### Brief
If a line in the records contains the string "theoremstyle", show that line.

### Stored data
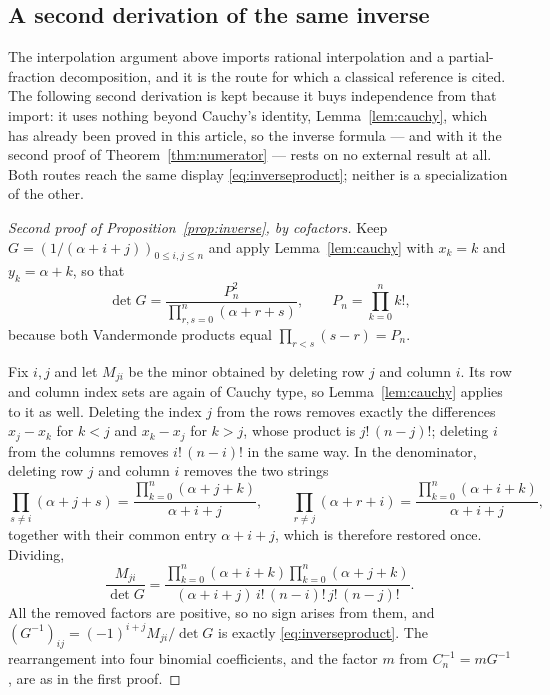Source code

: \documentclass[11pt,a4paper]{article}
\numberwithin{equation}{section}
\theoremstyle{definition}
\theoremstyle{remark}
\begin{document}
\subsection{A second derivation of the same inverse}\label{sec:cofactor}
The interpolation argument above imports rational interpolation and a partial-fraction decomposition, and it is the route for which a classical reference is cited. The following second derivation is kept because it buys independence from that import: it uses nothing beyond Cauchy's identity, Lemma~\ref{lem:cauchy}, which has already been proved in this article, so the inverse formula --- and with it the second proof of Theorem~\ref{thm:numerator} --- rests on no external result at all. Both routes reach the same display \eqref{eq:inverseproduct}; neither is a specialization of the other.

\begin{proof}[Second proof of Proposition~\ref{prop:inverse}, by cofactors]
Keep $G=(1/(\alpha+i+j))_{0\leq i,j\leq n}$ and apply Lemma~\ref{lem:cauchy} with
$x_k=k$ and $y_k=\alpha+k$, so that
\[
 \det G=\frac{P_n^2}{\displaystyle\prod_{r,s=0}^n(\alpha+r+s)},
 \qquad P_n=\prod_{k=0}^nk!,
\]
because both Vandermonde products equal $\prod_{r<s}(s-r)=P_n$.

Fix $i,j$ and let $M_{ji}$ be the minor obtained by deleting row $j$ and column $i$. Its row and column index sets are again of Cauchy type, so Lemma~\ref{lem:cauchy} applies to it as well. Deleting the index $j$ from the rows removes exactly the differences $x_j-x_k$ for $k<j$ and $x_k-x_j$ for $k>j$, whose product is $j!\,(n-j)!$; deleting $i$ from the columns removes $i!\,(n-i)!$ in the same way. In the denominator, deleting row $j$ and column $i$ removes the two strings
\[
 \prod_{s\neq i}(\alpha+j+s)=\frac{\prod_{k=0}^n(\alpha+j+k)}{\alpha+i+j},
 \qquad
 \prod_{r\neq j}(\alpha+r+i)=\frac{\prod_{k=0}^n(\alpha+i+k)}{\alpha+i+j},
\]
together with their common entry $\alpha+i+j$, which is therefore restored once. Dividing,
\[
 \frac{M_{ji}}{\det G}
 =\frac{\prod_{k=0}^n(\alpha+i+k)\prod_{k=0}^n(\alpha+j+k)}
 {(\alpha+i+j)\,i!\,(n-i)!\,j!\,(n-j)!}.
\]
All the removed factors are positive, so no sign arises from them, and
$(G^{-1})_{ij}=(-1)^{i+j}M_{ji}/\det G$ is exactly \eqref{eq:inverseproduct}. The rearrangement into four binomial coefficients, and the factor $m$ from $C_n^{-1}=mG^{-1}$, are as in the first proof.
\end{proof}
\end{document}
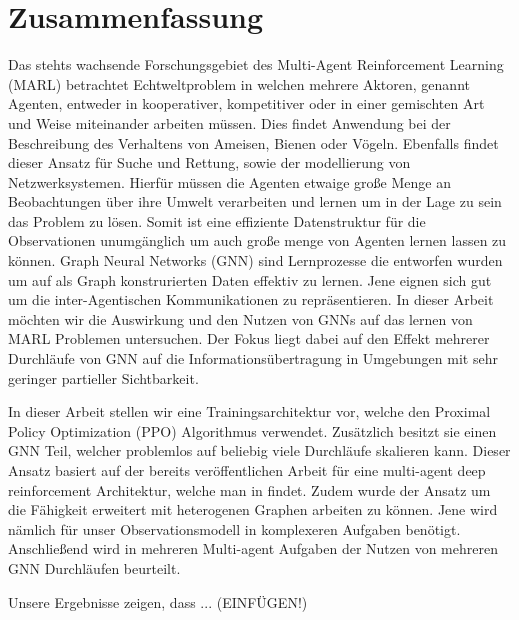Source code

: 
\chapter*{Zusammenfassung}

Das stehts wachsende Forschungsgebiet des Multi-Agent Reinforcement Learning (MARL) betrachtet Echtweltproblem in welchen mehrere Aktoren, genannt Agenten, entweder in kooperativer, kompetitiver oder in einer gemischten Art und Weise miteinander arbeiten müssen. Dies findet Anwendung bei der Beschreibung des Verhaltens von Ameisen, Bienen oder Vögeln. Ebenfalls findet dieser Ansatz für Suche und Rettung, sowie der modellierung von Netzwerksystemen. Hierfür müssen die Agenten etwaige große Menge an Beobachtungen über ihre Umwelt verarbeiten und lernen um in der Lage zu sein das Problem zu lösen. Somit ist eine effiziente Datenstruktur für die Observationen unumgänglich um auch große menge von Agenten lernen lassen zu können. 
Graph Neural Networks (GNN) sind Lernprozesse die entworfen wurden um auf als Graph konstrurierten Daten effektiv zu lernen. Jene eignen sich gut um die inter-Agentischen Kommunikationen zu repräsentieren. In dieser Arbeit möchten wir die Auswirkung und den Nutzen von GNNs auf das lernen von MARL Problemen untersuchen. Der Fokus liegt dabei auf den Effekt mehrerer Durchläufe von GNN auf die Informationsübertragung in Umgebungen mit sehr geringer partieller Sichtbarkeit.\par

In dieser Arbeit stellen wir eine Trainingsarchitektur vor, welche den Proximal Policy Optimization (PPO) Algorithmus verwendet. Zusätzlich besitzt sie einen GNN Teil, welcher problemlos auf beliebig viele Durchläufe skalieren kann. Dieser Ansatz basiert auf der bereits veröffentlichen Arbeit für eine multi-agent deep reinforcement Architektur, welche man in \citet{RobinRuede2021} findet. Zudem wurde der Ansatz um die Fähigkeit erweitert mit heterogenen Graphen arbeiten zu können. Jene wird nämlich für unser Observationsmodell in komplexeren Aufgaben benötigt. Anschließend wird in mehreren Multi-agent Aufgaben der Nutzen von mehreren GNN Durchläufen beurteilt.\par

Unsere Ergebnisse zeigen, dass ... (EINFÜGEN!)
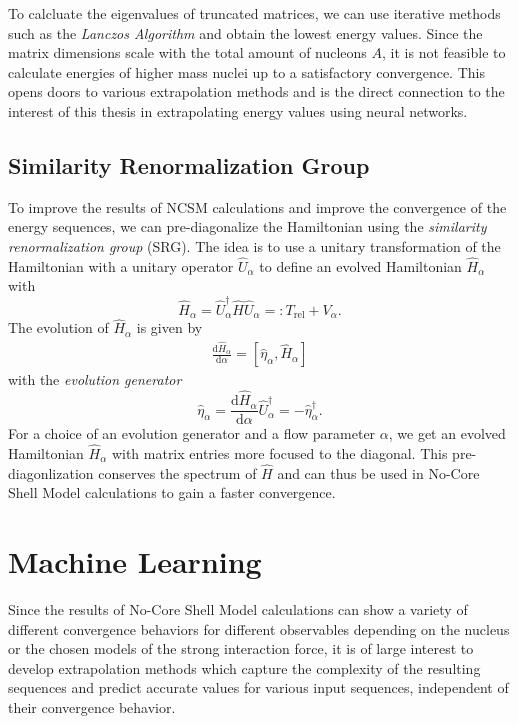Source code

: To calcluate the eigenvalues of truncated matrices, we can use iterative methods such as the \textit{Lanczos Algorithm} and obtain the lowest energy values. Since the matrix dimensions scale with the total amount of nucleons $A$, it is not feasible to calculate energies of higher mass nuclei up to a satisfactory convergence. This opens doors to various extrapolation methods and is the direct connection to the interest of this thesis in extrapolating energy values using neural networks.

\subsection{Similarity Renormalization Group}
To improve the results of NCSM calculations and improve the convergence of the energy sequences, we can pre-diagonalize the Hamiltonian using the \textit{similarity renormalization group} (SRG). The idea is to use a unitary transformation of the Hamiltonian with a unitary operator $\hat{U}_\alpha$ to define an evolved Hamiltonian $\hat{H}_\alpha$ with
\begin{equation}
  \hat{H}_\alpha = \hat{U}_\alpha^\dagger \hat{H} \hat{U}_\alpha =: T_\mathrm{rel} + V_\alpha.
\end{equation}
The evolution of $\hat{H}_\alpha$ is given by
\begin{align}
  \frac{\mathrm{d}\hat{H}_\alpha}{\mathrm{d}\alpha} = [\hat{\eta}_\alpha, \hat{H}_\alpha]
\end{align}
with the \textit{evolution generator}
\begin{equation}
  \hat{\eta}_\alpha = \frac{\mathrm{d}\hat{H}_\alpha}{\mathrm{d}\alpha} \hat{U}^\dagger_\alpha = -\hat{\eta}_\alpha^\dagger.
\end{equation}
For a choice of an evolution generator and a flow parameter $\alpha$, we get an evolved Hamiltonian $\hat{H}_\alpha$ with matrix entries more focused to the diagonal. This pre-diagonlization conserves the spectrum of $\hat{H}$ and can thus be used in No-Core Shell Model calculations to gain a faster convergence.

\section{Machine Learning}

Since the results of No-Core Shell Model calculations can show a variety of different convergence behaviors for different observables depending on the nucleus or the chosen models of the strong interaction force, it is of large interest to develop extrapolation methods which capture the complexity of the resulting sequences and predict accurate values for various input sequences, independent of their convergence behavior.

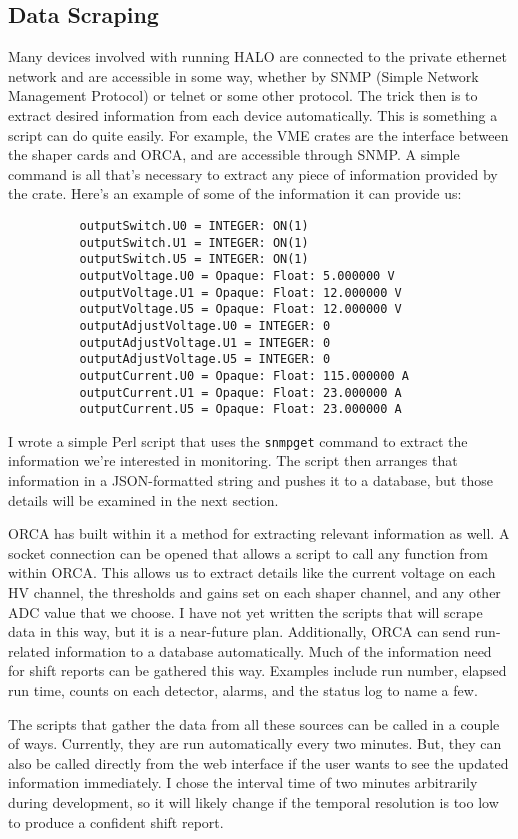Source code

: 		\subsection{Data Scraping}
		Many devices involved with running HALO are connected to the private ethernet network and are accessible in some way, whether by SNMP (Simple Network Management Protocol) or telnet or some other protocol. The trick then is to extract desired information from each device automatically. This is something a script can do quite easily. For example, the VME crates are the interface between the shaper cards and ORCA, and are accessible through SNMP. A simple command is all that's necessary to extract any piece of information provided by the crate. Here's an example of some of the information it can provide us:
		\begin{verbatim}
		  outputSwitch.U0 = INTEGER: ON(1)
		  outputSwitch.U1 = INTEGER: ON(1)
		  outputSwitch.U5 = INTEGER: ON(1)
		  outputVoltage.U0 = Opaque: Float: 5.000000 V
		  outputVoltage.U1 = Opaque: Float: 12.000000 V
		  outputVoltage.U5 = Opaque: Float: 12.000000 V
		  outputAdjustVoltage.U0 = INTEGER: 0
		  outputAdjustVoltage.U1 = INTEGER: 0
		  outputAdjustVoltage.U5 = INTEGER: 0
		  outputCurrent.U0 = Opaque: Float: 115.000000 A
		  outputCurrent.U1 = Opaque: Float: 23.000000 A
		  outputCurrent.U5 = Opaque: Float: 23.000000 A
		\end{verbatim}
		I wrote a simple Perl script that uses the \verb$snmpget$ command to extract the information we're interested in monitoring. The script then arranges that information in a JSON-formatted string and pushes it to a database, but those details will be examined in the next section.

		ORCA has built within it a method for extracting relevant information as well. A socket connection can be opened that allows a script to call any function from within ORCA. This allows us to extract details like the current voltage on each HV channel, the thresholds and gains set on each shaper channel, and any other ADC value that we choose. I have not yet written the scripts that will scrape data in this way, but it is a near-future plan. Additionally, ORCA can send run-related information to a database automatically. Much of the information need for shift reports can be gathered this way. Examples include run number, elapsed run time, counts on each detector, alarms, and the status log to name a few.

		The scripts that gather the data from all these sources can be called in a couple of ways. Currently, they are run automatically every two minutes. But, they can also be called directly from the web interface if the user wants to see the updated information immediately. I chose the interval time of two minutes arbitrarily during development, so it will likely change if the temporal resolution is too low to produce a confident shift report.

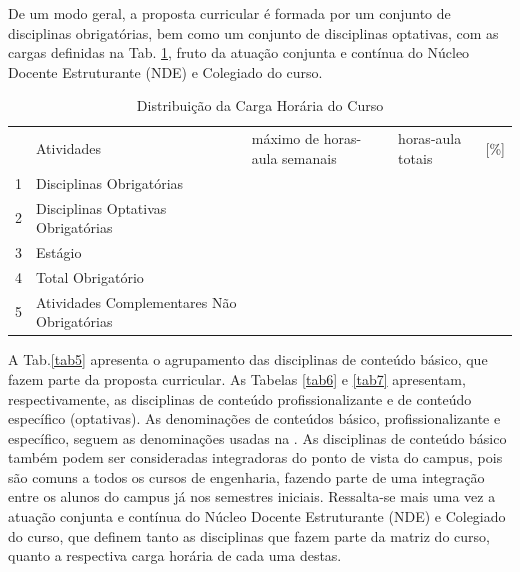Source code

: De um modo geral, a proposta curricular é formada por um conjunto de disciplinas obrigatórias, bem como um conjunto de disciplinas optativas, com as cargas definidas na Tab. \ref{tab4}, fruto da atuação conjunta e contínua do Núcleo Docente Estruturante (NDE) e Colegiado do curso.

\clearpage
\thispagestyle{empty}
\begin{longtable}{|p{0.3cm}|p{7.1cm}|p{2.7cm}|p{1.8cm}|p{1.0cm}|}
	\caption{Distribuição da Carga Horária do Curso}\label{tab4}
	
	\vspace{-0.25cm} \\
	\hline 
	\cellcolor{\cinza} & \cellcolor{\cinza}Atividades & \cellcolor{\cinza}máximo de horas-aula semanais & \cellcolor{\cinza}horas-aula totais & \cellcolor{\cinza}[\%] \\ 
	\hline
	1 &  Disciplinas Obrigatórias  &  \CHTOTALDOBSE  &  \CHTOTALDOB & \CHTOTALDOBPE \\ \hline
	2 &  Disciplinas Optativas Obrigatórias  &  \CHOPTMINSE  &  \CHOPTMIN & \CHOPTMINPE \\ \hline
	3 &  Estágio  &  \CHESTAGIOSE  &  \CHESTAGIO & \CHESTAGIOPE \\ \hline
	4 &  Total Obrigatório  &  \CHTOTALOBSE  &  \CHTOTALOB & \CHTOTALOBPE \\ \hline

	5 &  Atividades Complementares Não Obrigatórias &  \CHCOMPSE  &  \CHCOMP & \CHCOMPPE \\ \hline

\end{longtable}

A Tab.\ref{tab5} apresenta o agrupamento das disciplinas de conteúdo básico, que fazem parte da proposta curricular. As Tabelas \ref{tab6} e \ref{tab7} apresentam, respectivamente, as disciplinas de conteúdo profissionalizante e de conteúdo específico (optativas). As denominações de conteúdos básico, profissionalizante e específico, seguem as denominações usadas na . As disciplinas de conteúdo básico também podem ser consideradas integradoras do ponto de vista do campus, pois são comuns a todos os cursos de engenharia, fazendo parte de uma integração entre os alunos do campus já nos semestres iniciais. Ressalta-se mais uma vez a atuação conjunta e contínua do Núcleo Docente Estruturante (NDE) e Colegiado do curso, que definem tanto as disciplinas que fazem parte da matriz do curso, quanto a respectiva carga horária de cada uma destas.

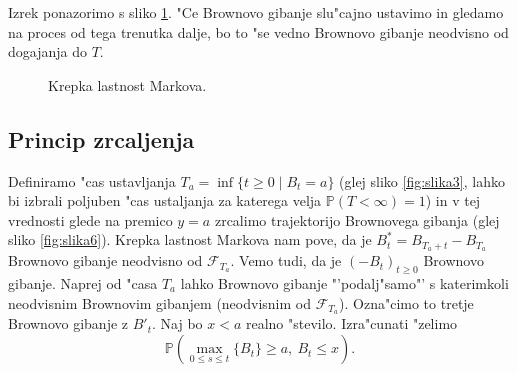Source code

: \documentclass[twoside,11pt]{article}
\begin{document}
Izrek ponazorimo s sliko \ref{fig:slika5}. "Ce Brownovo gibanje slu"cajno ustavimo in gledamo na proces od tega trenutka dalje, bo to "se vedno Brownovo gibanje neodvisno od dogajanja do $T$. 

\begin{figure}[h]
    \centering
    \caption{Krepka lastnost Markova.}
    \label{fig:slika5}
\end{figure}


\subsection{Princip zrcaljenja}

Definiramo "cas ustavljanja $T_a = \inf\{t \geq 0 \mid B_t = a\}$ (glej sliko \ref{fig:slika3}, lahko bi izbrali poljuben "cas ustaljanja za katerega velja $\mathbb{P}(T < \infty) = 1$) in v tej vrednosti glede na premico $y = a$ zrcalimo trajektorijo Brownovega gibanja (glej sliko \ref{fig:slika6}). 
Krepka lastnost Markova nam pove, da je $B^*_t = B_{T_a + t} - B_{T_a}$ Brownovo gibanje neodvisno od $\mathcal{F}_{T_a}$. Vemo tudi, da je $(-B_t)_{t\geq0}$ Brownovo gibanje. Naprej od "casa $T_a$ lahko Brownovo gibanje "'podalj"samo"' s katerimkoli neodvisnim Brownovim gibanjem (neodvisnim od $\mathcal{F}_{T_a}$). Ozna"cimo to tretje Brownovo gibanje z $B'_t$. Naj bo $x<a$ realno "stevilo. Izra"cunati "zelimo 
$$
    \mathbb{P}\left(\max_{0\leq s\leq t}\{B_t\}\geq a, \ B_t \leq x\right).
$$
\end{document}

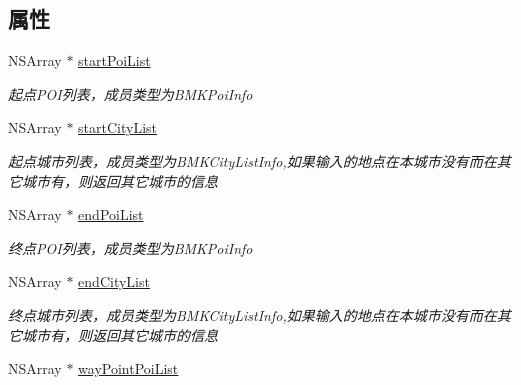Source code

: \subsection*{属性}
\begin{DoxyCompactItemize}
\item 
\hypertarget{interface_b_m_k_suggest_addr_info_aca634e3aa38db8cb6127c080969ad327}{N\+S\+Array $\ast$ \hyperlink{interface_b_m_k_suggest_addr_info_aca634e3aa38db8cb6127c080969ad327}{start\+Poi\+List}}\label{interface_b_m_k_suggest_addr_info_aca634e3aa38db8cb6127c080969ad327}

\begin{DoxyCompactList}\small\item\em 起点\+P\+O\+I列表，成员类型为\+B\+M\+K\+Poi\+Info \end{DoxyCompactList}\item 
\hypertarget{interface_b_m_k_suggest_addr_info_afdffb61936341d125e268202000ae551}{N\+S\+Array $\ast$ \hyperlink{interface_b_m_k_suggest_addr_info_afdffb61936341d125e268202000ae551}{start\+City\+List}}\label{interface_b_m_k_suggest_addr_info_afdffb61936341d125e268202000ae551}

\begin{DoxyCompactList}\small\item\em 起点城市列表，成员类型为\+B\+M\+K\+City\+List\+Info,如果输入的地点在本城市没有而在其它城市有，则返回其它城市的信息 \end{DoxyCompactList}\item 
\hypertarget{interface_b_m_k_suggest_addr_info_a4e7a759214b84050b0b47d059eb3ed9d}{N\+S\+Array $\ast$ \hyperlink{interface_b_m_k_suggest_addr_info_a4e7a759214b84050b0b47d059eb3ed9d}{end\+Poi\+List}}\label{interface_b_m_k_suggest_addr_info_a4e7a759214b84050b0b47d059eb3ed9d}

\begin{DoxyCompactList}\small\item\em 终点\+P\+O\+I列表，成员类型为\+B\+M\+K\+Poi\+Info \end{DoxyCompactList}\item 
\hypertarget{interface_b_m_k_suggest_addr_info_a4ab8bde0ab4def7c2de3a57b7447e16a}{N\+S\+Array $\ast$ \hyperlink{interface_b_m_k_suggest_addr_info_a4ab8bde0ab4def7c2de3a57b7447e16a}{end\+City\+List}}\label{interface_b_m_k_suggest_addr_info_a4ab8bde0ab4def7c2de3a57b7447e16a}

\begin{DoxyCompactList}\small\item\em 终点城市列表，成员类型为\+B\+M\+K\+City\+List\+Info,如果输入的地点在本城市没有而在其它城市有，则返回其它城市的信息 \end{DoxyCompactList}\item 
\hypertarget{interface_b_m_k_suggest_addr_info_aa84760d7426d319275a06d1e2169bb91}{N\+S\+Array $\ast$ \hyperlink{interface_b_m_k_suggest_addr_info_aa84760d7426d319275a06d1e2169bb91}{way\+Point\+Poi\+List}}\label{interface_b_m_k_suggest_addr_info_aa84760d7426d319275a06d1e2169bb91}


\end{DoxyCompactItemize}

### Exercise output
\theoremstyle{definition}
\theoremstyle{remark}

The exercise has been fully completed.